▶ _Action item_: Return each line exactly as written. Begin with the first line of the entries and end with the line that has "형식의 구축에 많이 활용".

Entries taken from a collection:
********
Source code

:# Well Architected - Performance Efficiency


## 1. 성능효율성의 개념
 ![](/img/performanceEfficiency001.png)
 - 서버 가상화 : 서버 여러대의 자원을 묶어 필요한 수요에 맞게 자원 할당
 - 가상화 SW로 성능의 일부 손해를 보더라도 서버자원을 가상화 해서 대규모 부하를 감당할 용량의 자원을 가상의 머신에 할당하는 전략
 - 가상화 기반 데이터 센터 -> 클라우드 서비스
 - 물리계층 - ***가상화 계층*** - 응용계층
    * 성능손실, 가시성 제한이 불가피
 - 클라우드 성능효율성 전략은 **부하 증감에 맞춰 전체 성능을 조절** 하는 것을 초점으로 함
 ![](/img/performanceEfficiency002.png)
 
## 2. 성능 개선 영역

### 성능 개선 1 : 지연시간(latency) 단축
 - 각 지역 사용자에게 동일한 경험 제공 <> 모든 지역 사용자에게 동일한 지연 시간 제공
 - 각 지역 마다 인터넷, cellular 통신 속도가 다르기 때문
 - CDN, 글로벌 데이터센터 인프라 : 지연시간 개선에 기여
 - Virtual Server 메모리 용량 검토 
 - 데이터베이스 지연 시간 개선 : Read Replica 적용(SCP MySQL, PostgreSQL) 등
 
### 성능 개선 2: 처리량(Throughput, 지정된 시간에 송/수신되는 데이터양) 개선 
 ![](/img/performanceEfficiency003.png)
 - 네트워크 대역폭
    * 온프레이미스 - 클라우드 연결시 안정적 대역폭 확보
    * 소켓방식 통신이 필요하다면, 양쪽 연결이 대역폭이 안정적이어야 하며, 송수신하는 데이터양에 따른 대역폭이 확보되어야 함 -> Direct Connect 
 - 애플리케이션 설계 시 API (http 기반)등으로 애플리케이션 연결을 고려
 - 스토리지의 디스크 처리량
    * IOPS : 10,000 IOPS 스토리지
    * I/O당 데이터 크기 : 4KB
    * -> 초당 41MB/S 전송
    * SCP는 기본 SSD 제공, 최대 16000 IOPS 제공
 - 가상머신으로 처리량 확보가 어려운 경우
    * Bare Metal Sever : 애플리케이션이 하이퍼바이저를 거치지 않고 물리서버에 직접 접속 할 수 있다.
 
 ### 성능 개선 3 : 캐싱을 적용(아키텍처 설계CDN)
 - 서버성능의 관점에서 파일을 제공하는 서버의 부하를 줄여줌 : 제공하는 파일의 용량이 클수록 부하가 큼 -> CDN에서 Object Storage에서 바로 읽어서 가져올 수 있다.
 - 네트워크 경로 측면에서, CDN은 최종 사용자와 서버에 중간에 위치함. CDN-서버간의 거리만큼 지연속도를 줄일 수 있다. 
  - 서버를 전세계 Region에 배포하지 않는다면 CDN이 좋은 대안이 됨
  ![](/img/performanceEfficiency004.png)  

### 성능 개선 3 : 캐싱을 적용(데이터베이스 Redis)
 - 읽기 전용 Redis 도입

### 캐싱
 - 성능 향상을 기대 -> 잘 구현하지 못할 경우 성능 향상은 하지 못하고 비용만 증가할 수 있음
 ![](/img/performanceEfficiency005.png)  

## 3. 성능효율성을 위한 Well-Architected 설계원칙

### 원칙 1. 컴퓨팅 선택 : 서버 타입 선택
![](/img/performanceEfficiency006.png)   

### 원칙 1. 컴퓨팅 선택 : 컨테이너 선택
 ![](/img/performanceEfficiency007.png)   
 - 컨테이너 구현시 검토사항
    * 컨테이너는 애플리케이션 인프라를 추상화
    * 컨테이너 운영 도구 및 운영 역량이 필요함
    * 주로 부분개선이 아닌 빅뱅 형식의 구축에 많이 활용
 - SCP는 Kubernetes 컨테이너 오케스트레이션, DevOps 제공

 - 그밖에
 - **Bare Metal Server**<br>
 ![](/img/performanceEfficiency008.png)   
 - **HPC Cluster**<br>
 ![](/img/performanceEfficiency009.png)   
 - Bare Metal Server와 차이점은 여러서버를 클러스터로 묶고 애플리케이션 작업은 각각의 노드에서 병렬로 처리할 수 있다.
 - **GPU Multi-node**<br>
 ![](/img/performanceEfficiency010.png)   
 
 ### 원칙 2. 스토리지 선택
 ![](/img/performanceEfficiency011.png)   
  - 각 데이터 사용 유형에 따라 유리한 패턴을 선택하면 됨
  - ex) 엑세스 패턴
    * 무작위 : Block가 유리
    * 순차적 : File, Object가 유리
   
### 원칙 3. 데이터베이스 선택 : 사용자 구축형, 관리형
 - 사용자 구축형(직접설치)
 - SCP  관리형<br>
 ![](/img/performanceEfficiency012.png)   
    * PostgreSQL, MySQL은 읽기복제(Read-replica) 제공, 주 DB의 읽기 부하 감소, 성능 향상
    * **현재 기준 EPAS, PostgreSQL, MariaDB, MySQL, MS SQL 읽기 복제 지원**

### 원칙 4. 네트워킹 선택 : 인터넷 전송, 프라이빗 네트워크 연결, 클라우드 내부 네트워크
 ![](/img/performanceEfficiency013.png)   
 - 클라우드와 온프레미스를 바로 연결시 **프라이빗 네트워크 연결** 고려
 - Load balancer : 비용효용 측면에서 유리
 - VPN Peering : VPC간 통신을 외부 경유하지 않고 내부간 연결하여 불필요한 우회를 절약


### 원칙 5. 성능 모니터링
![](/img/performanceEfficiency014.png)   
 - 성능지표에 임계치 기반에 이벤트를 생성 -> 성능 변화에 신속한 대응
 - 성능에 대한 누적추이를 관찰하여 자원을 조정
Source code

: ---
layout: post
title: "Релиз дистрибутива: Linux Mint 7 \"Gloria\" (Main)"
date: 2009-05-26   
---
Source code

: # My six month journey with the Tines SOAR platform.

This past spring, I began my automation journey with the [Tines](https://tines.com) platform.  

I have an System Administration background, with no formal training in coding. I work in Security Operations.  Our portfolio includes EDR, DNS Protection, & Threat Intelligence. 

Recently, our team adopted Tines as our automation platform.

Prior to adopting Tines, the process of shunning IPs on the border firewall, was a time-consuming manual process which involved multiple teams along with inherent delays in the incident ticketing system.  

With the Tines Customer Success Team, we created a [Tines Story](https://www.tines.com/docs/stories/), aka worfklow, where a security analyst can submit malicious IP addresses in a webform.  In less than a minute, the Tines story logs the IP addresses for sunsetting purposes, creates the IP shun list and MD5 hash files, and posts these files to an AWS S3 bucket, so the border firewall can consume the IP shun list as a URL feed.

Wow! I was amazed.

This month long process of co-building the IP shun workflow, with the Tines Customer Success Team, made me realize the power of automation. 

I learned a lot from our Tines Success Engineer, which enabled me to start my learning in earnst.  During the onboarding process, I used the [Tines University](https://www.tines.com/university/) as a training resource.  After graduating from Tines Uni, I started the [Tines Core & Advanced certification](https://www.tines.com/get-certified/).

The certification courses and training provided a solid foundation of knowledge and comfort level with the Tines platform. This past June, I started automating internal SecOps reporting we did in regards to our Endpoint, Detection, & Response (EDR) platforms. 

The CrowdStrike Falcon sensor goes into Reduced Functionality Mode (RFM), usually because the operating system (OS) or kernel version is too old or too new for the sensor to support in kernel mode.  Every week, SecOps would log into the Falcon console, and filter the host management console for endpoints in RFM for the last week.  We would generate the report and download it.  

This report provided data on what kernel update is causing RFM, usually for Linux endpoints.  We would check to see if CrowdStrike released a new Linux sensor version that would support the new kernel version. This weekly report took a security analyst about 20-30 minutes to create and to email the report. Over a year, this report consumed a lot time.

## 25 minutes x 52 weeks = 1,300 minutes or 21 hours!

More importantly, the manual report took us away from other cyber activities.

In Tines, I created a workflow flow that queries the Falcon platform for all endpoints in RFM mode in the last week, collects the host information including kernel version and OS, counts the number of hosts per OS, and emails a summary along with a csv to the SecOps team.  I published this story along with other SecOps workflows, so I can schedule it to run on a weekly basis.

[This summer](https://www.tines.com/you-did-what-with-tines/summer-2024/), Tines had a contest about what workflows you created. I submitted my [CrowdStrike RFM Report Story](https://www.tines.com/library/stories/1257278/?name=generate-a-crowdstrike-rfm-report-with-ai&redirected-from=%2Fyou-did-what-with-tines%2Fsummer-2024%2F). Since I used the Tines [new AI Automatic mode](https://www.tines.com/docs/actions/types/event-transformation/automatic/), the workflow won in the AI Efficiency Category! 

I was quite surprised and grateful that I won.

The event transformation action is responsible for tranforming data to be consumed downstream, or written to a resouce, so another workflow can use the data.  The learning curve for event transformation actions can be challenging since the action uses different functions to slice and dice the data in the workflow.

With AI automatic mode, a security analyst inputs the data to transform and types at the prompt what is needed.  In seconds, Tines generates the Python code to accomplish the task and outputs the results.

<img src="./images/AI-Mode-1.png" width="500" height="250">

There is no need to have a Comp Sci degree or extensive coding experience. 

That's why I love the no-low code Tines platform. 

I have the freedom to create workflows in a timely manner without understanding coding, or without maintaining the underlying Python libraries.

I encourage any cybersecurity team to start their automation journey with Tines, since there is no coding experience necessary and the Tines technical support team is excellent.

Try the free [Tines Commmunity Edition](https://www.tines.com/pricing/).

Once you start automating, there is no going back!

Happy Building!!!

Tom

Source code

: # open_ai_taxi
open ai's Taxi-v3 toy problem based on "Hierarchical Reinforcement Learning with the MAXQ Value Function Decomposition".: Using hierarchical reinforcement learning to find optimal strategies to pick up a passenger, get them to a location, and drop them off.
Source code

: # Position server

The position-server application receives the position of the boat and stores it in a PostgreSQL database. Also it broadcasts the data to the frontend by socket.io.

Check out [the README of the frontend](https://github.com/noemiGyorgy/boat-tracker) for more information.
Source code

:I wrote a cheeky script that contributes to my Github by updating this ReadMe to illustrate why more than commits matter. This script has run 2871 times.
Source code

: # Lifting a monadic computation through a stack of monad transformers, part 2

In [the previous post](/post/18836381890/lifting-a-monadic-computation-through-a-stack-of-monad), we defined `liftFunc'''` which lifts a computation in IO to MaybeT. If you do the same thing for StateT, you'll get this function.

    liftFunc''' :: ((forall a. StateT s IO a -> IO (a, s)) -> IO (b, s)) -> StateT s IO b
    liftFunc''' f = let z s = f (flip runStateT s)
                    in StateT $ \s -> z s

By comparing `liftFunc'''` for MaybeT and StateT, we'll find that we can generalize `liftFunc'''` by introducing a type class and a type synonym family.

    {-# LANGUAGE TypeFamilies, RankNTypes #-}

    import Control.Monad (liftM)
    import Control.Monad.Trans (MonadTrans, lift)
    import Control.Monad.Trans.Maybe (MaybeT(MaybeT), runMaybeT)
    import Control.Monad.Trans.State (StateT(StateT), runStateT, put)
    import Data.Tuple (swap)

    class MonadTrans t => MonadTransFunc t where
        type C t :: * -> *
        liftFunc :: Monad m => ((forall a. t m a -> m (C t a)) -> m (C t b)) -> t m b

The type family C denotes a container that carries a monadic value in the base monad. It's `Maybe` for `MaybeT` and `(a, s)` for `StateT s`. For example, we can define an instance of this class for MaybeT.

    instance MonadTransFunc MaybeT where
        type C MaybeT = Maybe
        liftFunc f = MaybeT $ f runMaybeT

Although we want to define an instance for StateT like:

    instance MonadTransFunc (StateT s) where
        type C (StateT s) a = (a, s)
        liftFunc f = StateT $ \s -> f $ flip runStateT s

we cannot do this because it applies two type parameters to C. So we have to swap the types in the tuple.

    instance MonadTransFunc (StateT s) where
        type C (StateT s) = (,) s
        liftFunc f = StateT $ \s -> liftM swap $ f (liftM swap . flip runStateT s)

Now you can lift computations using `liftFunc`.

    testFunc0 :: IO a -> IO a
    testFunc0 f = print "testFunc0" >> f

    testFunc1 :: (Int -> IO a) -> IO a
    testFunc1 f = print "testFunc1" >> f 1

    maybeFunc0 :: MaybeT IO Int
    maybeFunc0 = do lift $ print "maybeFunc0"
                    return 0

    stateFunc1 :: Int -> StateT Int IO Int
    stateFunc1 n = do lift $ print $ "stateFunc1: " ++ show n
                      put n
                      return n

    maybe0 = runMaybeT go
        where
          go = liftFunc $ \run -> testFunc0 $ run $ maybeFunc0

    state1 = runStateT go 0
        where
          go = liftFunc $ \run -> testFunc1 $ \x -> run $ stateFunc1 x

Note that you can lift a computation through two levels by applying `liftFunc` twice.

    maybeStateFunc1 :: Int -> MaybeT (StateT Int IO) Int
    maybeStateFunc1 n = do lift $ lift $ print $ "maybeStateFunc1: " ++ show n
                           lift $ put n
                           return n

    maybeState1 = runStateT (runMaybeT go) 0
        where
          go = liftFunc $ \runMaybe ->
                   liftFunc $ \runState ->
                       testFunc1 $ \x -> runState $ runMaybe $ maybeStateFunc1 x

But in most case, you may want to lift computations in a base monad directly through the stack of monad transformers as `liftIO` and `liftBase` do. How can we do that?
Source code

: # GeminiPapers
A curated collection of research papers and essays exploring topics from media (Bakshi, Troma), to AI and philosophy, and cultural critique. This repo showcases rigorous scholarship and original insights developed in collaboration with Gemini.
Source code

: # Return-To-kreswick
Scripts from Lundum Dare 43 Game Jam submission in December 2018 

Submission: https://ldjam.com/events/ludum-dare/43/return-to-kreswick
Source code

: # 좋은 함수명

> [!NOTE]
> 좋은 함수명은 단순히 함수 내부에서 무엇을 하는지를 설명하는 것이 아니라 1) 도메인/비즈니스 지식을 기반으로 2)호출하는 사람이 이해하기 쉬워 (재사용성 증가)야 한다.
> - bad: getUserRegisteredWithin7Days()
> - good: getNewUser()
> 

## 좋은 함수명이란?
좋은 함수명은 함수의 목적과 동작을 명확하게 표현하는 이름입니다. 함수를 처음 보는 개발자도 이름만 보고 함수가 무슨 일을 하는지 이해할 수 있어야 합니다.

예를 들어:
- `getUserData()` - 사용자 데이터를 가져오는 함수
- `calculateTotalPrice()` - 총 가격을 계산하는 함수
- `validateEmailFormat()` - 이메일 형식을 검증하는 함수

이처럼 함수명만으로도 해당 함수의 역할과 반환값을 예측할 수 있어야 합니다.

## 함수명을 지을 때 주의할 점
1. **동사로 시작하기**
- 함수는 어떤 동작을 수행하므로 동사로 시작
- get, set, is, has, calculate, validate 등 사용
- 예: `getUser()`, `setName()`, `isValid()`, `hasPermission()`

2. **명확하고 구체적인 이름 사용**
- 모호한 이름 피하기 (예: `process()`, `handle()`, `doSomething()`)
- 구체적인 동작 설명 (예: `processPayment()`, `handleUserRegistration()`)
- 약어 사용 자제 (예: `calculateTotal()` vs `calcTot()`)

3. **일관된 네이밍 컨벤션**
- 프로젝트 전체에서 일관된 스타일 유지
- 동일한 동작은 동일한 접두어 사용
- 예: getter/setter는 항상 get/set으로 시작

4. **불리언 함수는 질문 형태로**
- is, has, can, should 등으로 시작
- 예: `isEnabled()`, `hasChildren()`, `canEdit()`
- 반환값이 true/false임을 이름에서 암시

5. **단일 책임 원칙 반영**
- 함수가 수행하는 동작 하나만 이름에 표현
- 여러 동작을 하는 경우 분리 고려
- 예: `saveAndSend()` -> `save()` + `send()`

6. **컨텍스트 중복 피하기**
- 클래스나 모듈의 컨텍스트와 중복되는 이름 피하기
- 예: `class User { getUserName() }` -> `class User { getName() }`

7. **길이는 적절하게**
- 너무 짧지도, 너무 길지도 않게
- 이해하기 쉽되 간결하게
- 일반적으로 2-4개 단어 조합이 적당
********
▶ _Written response_:
Source code

:# Well Architected - Performance Efficiency


## 1. 성능효율성의 개념
 ![](/img/performanceEfficiency001.png)
 - 서버 가상화 : 서버 여러대의 자원을 묶어 필요한 수요에 맞게 자원 할당
 - 가상화 SW로 성능의 일부 손해를 보더라도 서버자원을 가상화 해서 대규모 부하를 감당할 용량의 자원을 가상의 머신에 할당하는 전략
 - 가상화 기반 데이터 센터 -> 클라우드 서비스
 - 물리계층 - ***가상화 계층*** - 응용계층
    * 성능손실, 가시성 제한이 불가피
 - 클라우드 성능효율성 전략은 **부하 증감에 맞춰 전체 성능을 조절** 하는 것을 초점으로 함
 ![](/img/performanceEfficiency002.png)
 
## 2. 성능 개선 영역

### 성능 개선 1 : 지연시간(latency) 단축
 - 각 지역 사용자에게 동일한 경험 제공 <> 모든 지역 사용자에게 동일한 지연 시간 제공
 - 각 지역 마다 인터넷, cellular 통신 속도가 다르기 때문
 - CDN, 글로벌 데이터센터 인프라 : 지연시간 개선에 기여
 - Virtual Server 메모리 용량 검토 
 - 데이터베이스 지연 시간 개선 : Read Replica 적용(SCP MySQL, PostgreSQL) 등
 
### 성능 개선 2: 처리량(Throughput, 지정된 시간에 송/수신되는 데이터양) 개선 
 ![](/img/performanceEfficiency003.png)
 - 네트워크 대역폭
    * 온프레이미스 - 클라우드 연결시 안정적 대역폭 확보
    * 소켓방식 통신이 필요하다면, 양쪽 연결이 대역폭이 안정적이어야 하며, 송수신하는 데이터양에 따른 대역폭이 확보되어야 함 -> Direct Connect 
 - 애플리케이션 설계 시 API (http 기반)등으로 애플리케이션 연결을 고려
 - 스토리지의 디스크 처리량
    * IOPS : 10,000 IOPS 스토리지
    * I/O당 데이터 크기 : 4KB
    * -> 초당 41MB/S 전송
    * SCP는 기본 SSD 제공, 최대 16000 IOPS 제공
 - 가상머신으로 처리량 확보가 어려운 경우
    * Bare Metal Sever : 애플리케이션이 하이퍼바이저를 거치지 않고 물리서버에 직접 접속 할 수 있다.
 
 ### 성능 개선 3 : 캐싱을 적용(아키텍처 설계CDN)
 - 서버성능의 관점에서 파일을 제공하는 서버의 부하를 줄여줌 : 제공하는 파일의 용량이 클수록 부하가 큼 -> CDN에서 Object Storage에서 바로 읽어서 가져올 수 있다.
 - 네트워크 경로 측면에서, CDN은 최종 사용자와 서버에 중간에 위치함. CDN-서버간의 거리만큼 지연속도를 줄일 수 있다. 
  - 서버를 전세계 Region에 배포하지 않는다면 CDN이 좋은 대안이 됨
  ![](/img/performanceEfficiency004.png)  

### 성능 개선 3 : 캐싱을 적용(데이터베이스 Redis)
 - 읽기 전용 Redis 도입

### 캐싱
 - 성능 향상을 기대 -> 잘 구현하지 못할 경우 성능 향상은 하지 못하고 비용만 증가할 수 있음
 ![](/img/performanceEfficiency005.png)  

## 3. 성능효율성을 위한 Well-Architected 설계원칙

### 원칙 1. 컴퓨팅 선택 : 서버 타입 선택
![](/img/performanceEfficiency006.png)   

### 원칙 1. 컴퓨팅 선택 : 컨테이너 선택
 ![](/img/performanceEfficiency007.png)   
 - 컨테이너 구현시 검토사항
    * 컨테이너는 애플리케이션 인프라를 추상화
    * 컨테이너 운영 도구 및 운영 역량이 필요함
    * 주로 부분개선이 아닌 빅뱅 형식의 구축에 많이 활용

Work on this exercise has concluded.